What is the present state of vulnerability research and how does it link with the fields of climate change adaptation and resilience? This paper reviews the research traditions of vulnerability to environmental change and the challenges for present vulnerability research in integrating with the domains of resilience and adaptation. It demonstrates that the fields of vulnerability, adaptation and resilience share many points of convergence and mutual challenges, pointing to common ground for learning between presently disparate traditions and communities.
Vulnerability is the state of susceptibility to harm from exposure to stresses associated with environmental and social change and from the absence of capacity to adapt. The concept of vulnerability has been a powerful analytical tool for describing states of powerlessness and marginality of both physical and social systems, and for guiding normative analysis. Current research emphasises multiple stressors and multiple pathways of vulnerability. It can potentially contribute to emerging resilience science through methods and conceptualisation of the stresses and processes that lead to threshold changes.
Evolving insights into the vulnerability of social-ecological systems show that vulnerability is influenced by the build-up or erosion of elements of social-ecological resilience. A review of vulnerability research points to a converging research agenda on the challenges faced by human environment interactions under stresses caused by global environmental and social change:
- Antecedent traditions include theories of vulnerability as entitlement failure and theories of hazard
- From its origins in disasters and entitlement theories, there is a newly-emerging synthesis of systems-oriented research attempting, through advances in methods, to understand vulnerability in a holistic manner in natural and social systems
- Vulnerability research in climate change has, in some ways, a unique distinction in being a widely accepted and used term and an integral part of its scientific agenda.
The antecedent research from all traditions contributes to framing vulnerability to global change in two ways. First, it demonstrates that institutions adapt to environmental risk. Given resources and favourable circumstances, this adaptation will ultimately reduce the impact of perturbations on marginal sections of society and enhance resilience. Second, it shows that there is a close interdependence between environmental risk, the political economy of development and the resilience of systems.
A comprehensive theory of vulnerability to global change therefore needs to account for a range of risks, thresholds and institutional responses and resources, given that vulnerability will manifest itself differently at different scales. If vulnerability research is to contribute to wider debates on resilience and adaptation, it faces significant challenges:
- Vulnerability is a dynamic phenomenon often in a continuous state of flux.
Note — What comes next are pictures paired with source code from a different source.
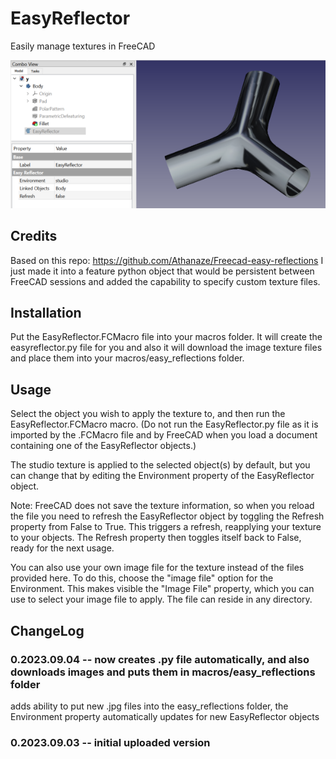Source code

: # EasyReflector
Easily manage textures in FreeCAD

<img src="screenshot01.png">

## Credits
Based on this repo: https://github.com/Athanaze/Freecad-easy-reflections
I just made it into a feature python object that would be persistent between FreeCAD sessions and added the capability to specify custom texture files.

## Installation
Put the EasyReflector.FCMacro file into your macros folder.  It will create the easyreflector.py file for you and also it will download the image texture files and place them into your macros/easy_reflections folder.

## Usage

Select the object you wish to apply the texture to, and then run the EasyReflector.FCMacro macro.  (Do not run the EasyReflector.py file as it is imported by the .FCMacro file and by FreeCAD when you load a document containing one of the EasyReflector objects.)

The studio texture is applied to the selected object(s) by default, but you can change that by editing the Environment property of the EasyReflector object.

Note: FreeCAD does not save the texture information, so when you reload the file you need to refresh the EasyReflector object by toggling the Refresh property from False to True.  This triggers a refresh, reapplying your texture to your objects.  The Refresh property then toggles itself back to False, ready for the next usage.

You can also use your own image file for the texture instead of the files provided here.  To do this, choose the "image file" option for the Environment.  This makes visible the "Image File" property, which you can use to select your image file to apply.  The file can reside in any directory.

## ChangeLog
### 0.2023.09.04 -- now creates .py file automatically, and also downloads images and puts them in macros/easy_reflections folder
adds ability to put new .jpg files into the easy_reflections folder, the Environment property automatically updates for new EasyReflector objects
### 0.2023.09.03 -- initial uploaded version

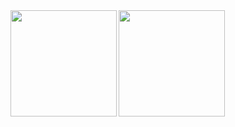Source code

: <a href="https://github.com/tomoya0318">
  <img align="left" height="170px" src="https://github-readme-stats.vercel.app/api?username=tomoya0318&count_private=true&show_icons=true&theme=github_dark" />
</a>
<a href="https://github.com/tomoya0318">
  <img align="left" height="170px" src="https://github-readme-stats.vercel.app/api/top-langs/?username=tomoya0318&layout=compact&theme=github_dark" />
</a>

<!--
**tomoya0318/tomoya0318** is a ✨ _special_ ✨ repository because its `README.md` (this file) appears on your GitHub profile.

Here are some ideas to get you started:

- 🔭 I’m currently working on ...
- 🌱 I’m currently learning ...
- 👯 I’m looking to collaborate on ...
- 🤔 I’m looking for help with ...
- 💬 Ask me about ...
- 📫 How to reach me: ...
- 😄 Pronouns: ...
- ⚡ Fun fact: ...
-->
It is not easily reduced to a single metric or easily quantifiable.
- Vulnerability persists due both to inherent unpredictability in some physical systems, but also because of ideological blocks to perceiving certain risks
- Vulnerable people and places are often excluded from access to power and resources; policy interventions need to recognise the plurality of types of governance systems that are used throughout the world to manage risks and promote resilience.